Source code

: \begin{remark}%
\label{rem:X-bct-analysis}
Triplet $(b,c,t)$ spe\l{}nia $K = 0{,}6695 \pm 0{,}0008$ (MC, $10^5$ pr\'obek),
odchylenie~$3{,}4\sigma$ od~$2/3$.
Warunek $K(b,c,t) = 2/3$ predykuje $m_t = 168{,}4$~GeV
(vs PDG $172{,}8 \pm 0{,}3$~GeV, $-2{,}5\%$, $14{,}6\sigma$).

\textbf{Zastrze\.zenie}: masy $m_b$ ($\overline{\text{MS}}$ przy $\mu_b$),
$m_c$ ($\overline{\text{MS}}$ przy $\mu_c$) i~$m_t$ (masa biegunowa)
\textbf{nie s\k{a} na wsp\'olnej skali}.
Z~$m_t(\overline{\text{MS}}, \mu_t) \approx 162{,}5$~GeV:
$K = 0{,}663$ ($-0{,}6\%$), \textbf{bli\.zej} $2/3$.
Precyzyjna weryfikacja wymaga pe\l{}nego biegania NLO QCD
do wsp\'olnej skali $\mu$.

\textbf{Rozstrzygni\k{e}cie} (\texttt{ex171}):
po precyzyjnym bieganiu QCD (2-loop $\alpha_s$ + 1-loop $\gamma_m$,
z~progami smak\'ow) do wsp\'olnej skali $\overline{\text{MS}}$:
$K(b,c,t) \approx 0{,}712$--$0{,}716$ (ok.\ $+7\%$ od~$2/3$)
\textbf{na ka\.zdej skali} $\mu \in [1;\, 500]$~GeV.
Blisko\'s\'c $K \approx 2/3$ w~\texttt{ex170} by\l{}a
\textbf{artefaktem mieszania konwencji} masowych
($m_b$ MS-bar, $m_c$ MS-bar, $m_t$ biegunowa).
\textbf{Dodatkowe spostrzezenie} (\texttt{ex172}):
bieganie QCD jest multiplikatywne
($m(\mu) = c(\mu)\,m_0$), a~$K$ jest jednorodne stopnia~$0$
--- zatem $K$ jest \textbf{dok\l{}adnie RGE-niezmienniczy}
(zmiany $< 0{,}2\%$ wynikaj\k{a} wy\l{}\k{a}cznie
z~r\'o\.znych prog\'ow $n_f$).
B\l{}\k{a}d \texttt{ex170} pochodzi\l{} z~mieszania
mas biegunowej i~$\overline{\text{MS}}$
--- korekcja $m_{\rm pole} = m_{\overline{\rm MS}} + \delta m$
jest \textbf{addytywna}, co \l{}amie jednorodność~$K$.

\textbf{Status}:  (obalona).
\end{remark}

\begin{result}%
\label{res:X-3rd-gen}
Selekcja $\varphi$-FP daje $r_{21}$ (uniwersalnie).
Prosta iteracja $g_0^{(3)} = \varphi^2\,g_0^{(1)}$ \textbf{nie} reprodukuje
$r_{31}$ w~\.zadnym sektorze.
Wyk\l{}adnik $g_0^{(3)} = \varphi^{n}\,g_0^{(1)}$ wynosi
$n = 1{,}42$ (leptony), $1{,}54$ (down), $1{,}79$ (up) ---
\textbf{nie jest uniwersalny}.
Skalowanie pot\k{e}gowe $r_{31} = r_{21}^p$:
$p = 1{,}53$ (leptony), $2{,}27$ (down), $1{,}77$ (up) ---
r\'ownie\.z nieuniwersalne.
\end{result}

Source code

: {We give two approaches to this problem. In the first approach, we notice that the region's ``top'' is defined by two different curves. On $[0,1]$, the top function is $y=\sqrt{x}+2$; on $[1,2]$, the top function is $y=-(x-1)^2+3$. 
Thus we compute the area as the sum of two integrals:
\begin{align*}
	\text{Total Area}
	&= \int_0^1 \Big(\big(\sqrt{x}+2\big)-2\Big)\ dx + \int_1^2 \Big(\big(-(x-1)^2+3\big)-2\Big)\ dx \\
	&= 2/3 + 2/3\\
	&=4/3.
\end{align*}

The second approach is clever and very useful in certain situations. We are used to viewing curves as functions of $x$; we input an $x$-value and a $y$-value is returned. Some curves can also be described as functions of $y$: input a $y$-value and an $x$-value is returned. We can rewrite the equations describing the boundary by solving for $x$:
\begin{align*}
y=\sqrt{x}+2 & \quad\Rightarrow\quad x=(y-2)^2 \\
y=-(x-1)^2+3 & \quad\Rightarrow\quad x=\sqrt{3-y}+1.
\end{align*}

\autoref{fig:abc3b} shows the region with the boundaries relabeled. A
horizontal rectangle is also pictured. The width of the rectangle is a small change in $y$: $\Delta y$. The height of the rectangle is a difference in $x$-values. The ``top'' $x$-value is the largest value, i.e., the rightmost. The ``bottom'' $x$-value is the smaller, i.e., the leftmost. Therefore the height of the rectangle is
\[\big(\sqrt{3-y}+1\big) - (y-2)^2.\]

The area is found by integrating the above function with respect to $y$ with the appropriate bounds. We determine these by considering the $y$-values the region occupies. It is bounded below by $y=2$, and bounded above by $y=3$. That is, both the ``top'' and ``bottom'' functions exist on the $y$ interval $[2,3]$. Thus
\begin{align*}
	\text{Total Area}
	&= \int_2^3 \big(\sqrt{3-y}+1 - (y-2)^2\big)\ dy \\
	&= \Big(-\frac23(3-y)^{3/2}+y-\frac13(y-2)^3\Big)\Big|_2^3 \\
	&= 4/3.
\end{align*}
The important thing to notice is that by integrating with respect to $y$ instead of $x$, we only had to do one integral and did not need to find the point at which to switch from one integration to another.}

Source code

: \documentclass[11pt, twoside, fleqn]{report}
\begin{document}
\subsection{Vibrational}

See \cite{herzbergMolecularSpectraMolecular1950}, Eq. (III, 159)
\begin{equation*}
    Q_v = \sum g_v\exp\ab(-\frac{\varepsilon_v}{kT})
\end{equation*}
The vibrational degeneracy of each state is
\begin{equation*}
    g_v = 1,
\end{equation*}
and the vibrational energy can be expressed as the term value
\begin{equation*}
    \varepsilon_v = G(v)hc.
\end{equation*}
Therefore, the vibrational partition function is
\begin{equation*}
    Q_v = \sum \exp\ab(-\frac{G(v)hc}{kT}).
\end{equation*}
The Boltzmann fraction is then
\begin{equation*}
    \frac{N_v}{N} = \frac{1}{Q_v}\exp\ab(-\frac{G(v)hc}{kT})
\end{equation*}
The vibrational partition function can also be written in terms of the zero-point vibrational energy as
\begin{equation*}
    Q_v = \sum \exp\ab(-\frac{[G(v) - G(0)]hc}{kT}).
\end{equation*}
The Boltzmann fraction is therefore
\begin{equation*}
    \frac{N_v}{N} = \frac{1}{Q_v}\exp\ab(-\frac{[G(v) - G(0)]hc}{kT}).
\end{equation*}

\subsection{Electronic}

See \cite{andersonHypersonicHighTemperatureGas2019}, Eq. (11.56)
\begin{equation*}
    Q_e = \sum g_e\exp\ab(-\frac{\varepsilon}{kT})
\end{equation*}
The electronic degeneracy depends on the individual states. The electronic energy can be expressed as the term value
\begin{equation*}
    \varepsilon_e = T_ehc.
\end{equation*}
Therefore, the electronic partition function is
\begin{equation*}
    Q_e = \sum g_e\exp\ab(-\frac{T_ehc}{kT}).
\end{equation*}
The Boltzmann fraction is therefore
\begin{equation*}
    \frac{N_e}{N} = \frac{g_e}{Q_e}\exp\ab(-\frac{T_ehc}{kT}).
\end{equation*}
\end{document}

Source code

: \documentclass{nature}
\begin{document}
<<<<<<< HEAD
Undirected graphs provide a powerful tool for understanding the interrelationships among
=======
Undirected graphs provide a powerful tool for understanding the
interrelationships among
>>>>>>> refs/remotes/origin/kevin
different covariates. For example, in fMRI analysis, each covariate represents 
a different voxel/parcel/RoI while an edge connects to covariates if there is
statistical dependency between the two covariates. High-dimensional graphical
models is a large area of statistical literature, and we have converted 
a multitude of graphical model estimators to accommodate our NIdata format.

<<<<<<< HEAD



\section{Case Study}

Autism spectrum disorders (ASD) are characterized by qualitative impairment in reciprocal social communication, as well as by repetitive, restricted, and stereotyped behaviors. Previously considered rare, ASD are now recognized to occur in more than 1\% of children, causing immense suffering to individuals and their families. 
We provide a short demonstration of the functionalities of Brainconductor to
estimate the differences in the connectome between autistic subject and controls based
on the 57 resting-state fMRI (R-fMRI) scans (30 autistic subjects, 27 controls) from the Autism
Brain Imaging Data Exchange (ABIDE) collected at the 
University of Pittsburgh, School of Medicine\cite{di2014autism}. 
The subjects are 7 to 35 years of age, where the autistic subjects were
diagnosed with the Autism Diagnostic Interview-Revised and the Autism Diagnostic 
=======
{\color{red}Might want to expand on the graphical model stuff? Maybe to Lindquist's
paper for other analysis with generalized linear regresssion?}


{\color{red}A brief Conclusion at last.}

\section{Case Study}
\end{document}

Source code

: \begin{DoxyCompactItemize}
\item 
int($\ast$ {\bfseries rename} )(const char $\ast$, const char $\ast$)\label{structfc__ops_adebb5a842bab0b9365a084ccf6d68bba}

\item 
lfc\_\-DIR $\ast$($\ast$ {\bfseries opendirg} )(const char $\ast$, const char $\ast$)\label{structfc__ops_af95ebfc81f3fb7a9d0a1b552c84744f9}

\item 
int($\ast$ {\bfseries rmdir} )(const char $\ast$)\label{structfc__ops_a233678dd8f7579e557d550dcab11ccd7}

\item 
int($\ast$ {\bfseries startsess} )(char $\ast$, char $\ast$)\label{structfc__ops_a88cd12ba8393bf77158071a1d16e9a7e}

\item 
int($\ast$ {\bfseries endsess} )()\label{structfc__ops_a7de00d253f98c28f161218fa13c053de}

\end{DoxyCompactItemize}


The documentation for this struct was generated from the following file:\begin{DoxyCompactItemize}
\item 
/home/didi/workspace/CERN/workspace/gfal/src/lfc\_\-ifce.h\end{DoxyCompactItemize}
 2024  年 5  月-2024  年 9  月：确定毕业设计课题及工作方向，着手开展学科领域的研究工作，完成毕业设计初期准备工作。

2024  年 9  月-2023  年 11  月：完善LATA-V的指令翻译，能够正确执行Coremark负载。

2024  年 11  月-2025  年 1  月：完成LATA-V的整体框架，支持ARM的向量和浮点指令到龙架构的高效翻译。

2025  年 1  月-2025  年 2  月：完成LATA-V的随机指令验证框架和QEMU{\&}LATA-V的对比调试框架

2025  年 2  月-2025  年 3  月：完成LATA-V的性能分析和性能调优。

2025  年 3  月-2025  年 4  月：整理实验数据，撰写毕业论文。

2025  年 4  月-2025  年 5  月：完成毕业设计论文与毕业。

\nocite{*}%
______
WHAT YOU NEED TO DO: A single number is the answer here: the count of lines in the material above holding the string "from".

TASK RESULT: 3